Historically, women have had a tough time getting rich.
Everything from male primogeniture rules to laws preventing women from holding property have limited the number of female tycoons through the ages. The few that did amass large fortunes typically inherited them from men in their family. "Women with huge personal wealth are a modern phenomenon," says Walter Scheidel, a professor of ancient history at Stanford University.
Which is why, when MONEY compiled a ranking of the 10 richest people in history last year, the list featured only men.
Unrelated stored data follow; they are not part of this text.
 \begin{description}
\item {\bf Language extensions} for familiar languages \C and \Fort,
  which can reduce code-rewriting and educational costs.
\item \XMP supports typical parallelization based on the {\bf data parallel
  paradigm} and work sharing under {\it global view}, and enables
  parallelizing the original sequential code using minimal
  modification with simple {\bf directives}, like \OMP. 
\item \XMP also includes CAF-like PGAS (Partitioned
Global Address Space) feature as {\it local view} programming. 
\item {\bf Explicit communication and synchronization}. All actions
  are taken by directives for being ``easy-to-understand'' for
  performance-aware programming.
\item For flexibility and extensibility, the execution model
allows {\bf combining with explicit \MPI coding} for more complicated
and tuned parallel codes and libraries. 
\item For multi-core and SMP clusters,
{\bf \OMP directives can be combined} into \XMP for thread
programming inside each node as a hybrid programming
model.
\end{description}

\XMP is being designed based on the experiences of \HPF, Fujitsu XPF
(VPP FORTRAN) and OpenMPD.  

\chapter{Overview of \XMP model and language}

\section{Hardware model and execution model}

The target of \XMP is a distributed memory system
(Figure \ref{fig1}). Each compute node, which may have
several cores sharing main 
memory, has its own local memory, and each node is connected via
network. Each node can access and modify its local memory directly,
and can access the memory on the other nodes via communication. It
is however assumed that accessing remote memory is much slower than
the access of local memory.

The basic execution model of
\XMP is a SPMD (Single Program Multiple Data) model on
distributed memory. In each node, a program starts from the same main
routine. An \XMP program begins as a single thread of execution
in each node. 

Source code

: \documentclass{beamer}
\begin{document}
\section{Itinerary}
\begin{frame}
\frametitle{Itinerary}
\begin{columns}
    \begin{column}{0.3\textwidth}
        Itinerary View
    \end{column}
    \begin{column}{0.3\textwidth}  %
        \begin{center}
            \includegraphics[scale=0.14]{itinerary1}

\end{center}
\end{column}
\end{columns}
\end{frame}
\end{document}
That ranking was challenging in its own way—comparing the wealth of individuals across different eras and geographies in an apples-to-apples way isn't easy—so MONEY borrowed a technique developed by the historians and economists at MeasuringWorth, which compares an individual's wealth to total global economic output at the time.
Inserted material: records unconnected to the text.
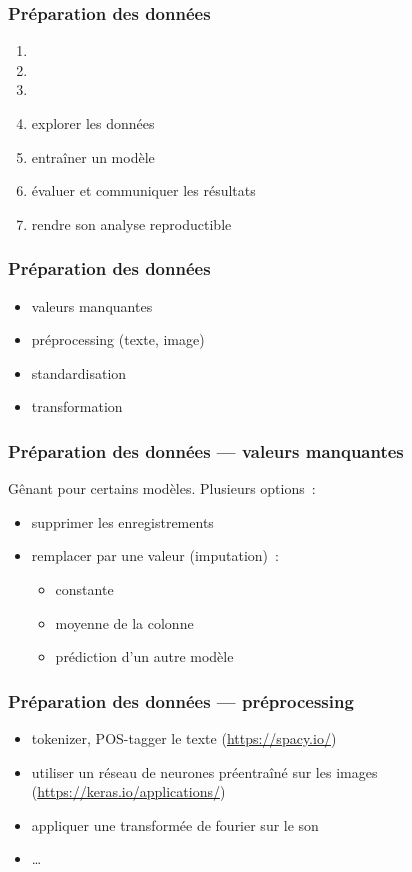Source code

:\documentclass{formation}
\begin{document}
\begin{frame}
  \frametitle{Préparation des données}
  \begin{enumerate}
  \item {}
  \item {}
  \item {}
  \item explorer les données
  \item entraîner un modèle
  \item évaluer et communiquer les résultats
  \item rendre son analyse reproductible
  \end{enumerate}
\end{frame}

\begin{frame}
  \frametitle{Préparation des données}

  \begin{itemize}
  \item valeurs manquantes
  \item préprocessing (texte, image)
  \item standardisation
  \item transformation
  \end{itemize}
\end{frame}

\begin{frame}
  \frametitle{Préparation des données — valeurs manquantes}

  Gênant pour certains modèles. Plusieurs options :

  \begin{itemize}[<+->]
  \item supprimer les enregistrements
  \item remplacer par une valeur (imputation) :
    \begin{itemize}[<+->]
    \item constante
    \item moyenne de la colonne
    \item prédiction d'un autre modèle
    \end{itemize}
  \end{itemize}
\end{frame}

\begin{frame}
  \frametitle{Préparation des données — préprocessing}

  \begin{itemize}
  \item tokenizer, POS-tagger le texte (\url{https://spacy.io/})
  \item utiliser un réseau de neurones préentraîné sur les images
    (\url{https://keras.io/applications/})
  \item appliquer une transformée de fourier sur le son
  \item …
  \end{itemize}
\end{frame}
\end{document}
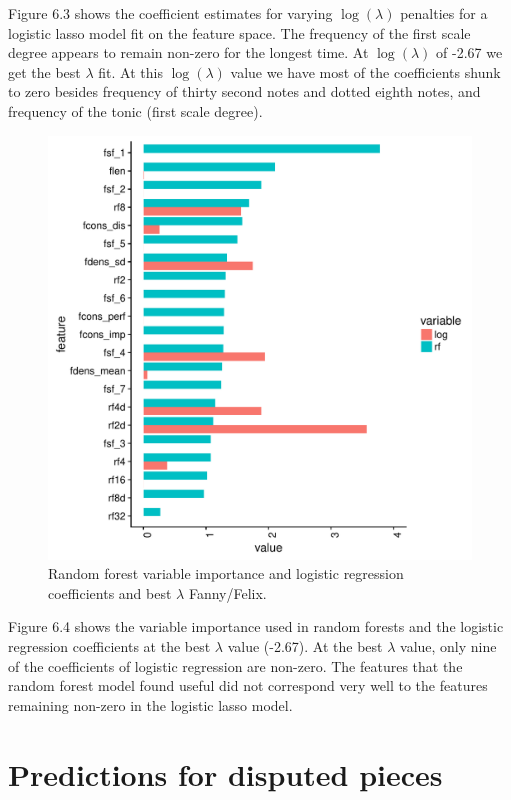 \documentclass[12pt,twoside]{reedthesis}
\theoremstyle{definition}
\theoremstyle{definition}
\theoremstyle{definition}
\theoremstyle{remark}
\begin{document}
Figure 6.3 shows the coefficient estimates for varying \(\log(\lambda)\)
penalties for a logistic lasso model fit on the feature space. The
frequency of the first scale degree appears to remain non-zero for the
longest time. At \(\log(\lambda)\) of -2.67 we get the best \(\lambda\)
fit. At this \(\log(\lambda)\) value we have most of the coefficients
shunk to zero besides frequency of thirty second notes and dotted eighth
notes, and frequency of the tonic (first scale degree).
\begin{figure}[H]
\centering
\includegraphics[scale = .5]{images/var_imp_rflog_f.pdf}
\caption{Random forest variable importance and logistic regression coefficients and best $\lambda$ Fanny/Felix.}
\label{subd}
\end{figure}
Figure 6.4 shows the variable importance used in random forests and the
logistic regression coefficients at the best \(\lambda\) value (-2.67).
At the best \(\lambda\) value, only nine of the coefficients of logistic
regression are non-zero. The features that the random forest model found
useful did not correspond very well to the features remaining non-zero
in the logistic lasso model.

\section{Predictions for disputed
pieces}\label{predictions-for-disputed-pieces}
\end{document}
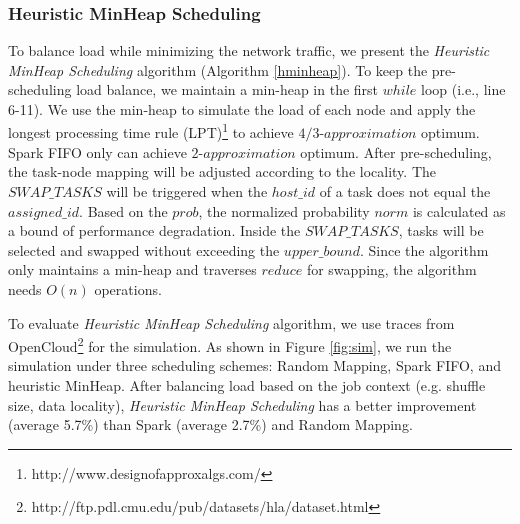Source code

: \subsubsection{Heuristic MinHeap Scheduling}\label{h-minheap}
To balance load while minimizing the network traffic, we present the \textit{Heuristic MinHeap Scheduling} algorithm (Algorithm \ref{hminheap}).
{\color{black}
To keep the pre-scheduling load balance, we maintain a min-heap in the first $while$ loop (i.e., line 6-11).
We use the min-heap to simulate the load of each node and apply the longest processing time rule (LPT)\footnote{http://www.designofapproxalgs.com/} to achieve $4/3\text{-}approximation$ optimum.
Spark FIFO only can achieve $2\text{-}approximation$ optimum.
}
After pre-scheduling, the task-node mapping will be adjusted according to the locality. 
The $SWAP\_TASKS$ will be triggered when the $host\_id$ of a task does not equal the $assigned\_id$.
Based on the $prob$, the normalized probability $norm$ is calculated as a bound of performance degradation. 
Inside the $SWAP\_TASKS$, tasks will be selected and swapped without exceeding the $upper\_bound$.
Since the algorithm only maintains a min-heap and traverses $reduce$ for swapping, the algorithm needs $O(n)$ operations. 

{\color{black}
To evaluate \textit{Heuristic MinHeap Scheduling} algorithm, we use traces from OpenCloud\footnote{\label{fn:trace}http://ftp.pdl.cmu.edu/pub/datasets/hla/dataset.html} for the simulation.
As shown in Figure \ref{fig:sim}, we run the simulation under three scheduling schemes: Random Mapping, Spark FIFO, and heuristic MinHeap.
After balancing load based on the job context (e.g. shuffle size, data locality), \textit{Heuristic MinHeap Scheduling} has a better improvement (average 5.7\%) than Spark (average 2.7\%) and Random Mapping.
}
We have followed the same methodology for this new list, but in addition, we've chosen to focus on only those women who went beyond just inheritance and took an active business or political role in managing their fortunes, even if they originally acquired them from fathers or husbands. So you won't find women like Walmart widow Christy Walton and heiress Alice Walton, who have never had a hand in the day-to-day operations of the company. (The latter, with a net worth of $32.4 billion, tops the list of America's richest women.)
You also won't see wealthy royals like English monarchs Victoria and Elizabeth I on the list, or Egyptian queen Nefertiti. While each controlled power and money aplenty, none held a sufficient share of the world's riches to make the cut. Similarly, in modern times, billionaire business tycoons like Oprah Winfrey and Theranos founder Elizabeth Holmes—with fortunes of $3 billion and $4.5 billion, respectively—aren't flush enough relative to global GDP to be included. (Historic GDP data comes from the Maddison Project.)
To compile our list, we consulted nearly 30 historians and researched dozens of likely candidates. What follows is a meticulous—if debatable—ranking of the wealthiest women in history.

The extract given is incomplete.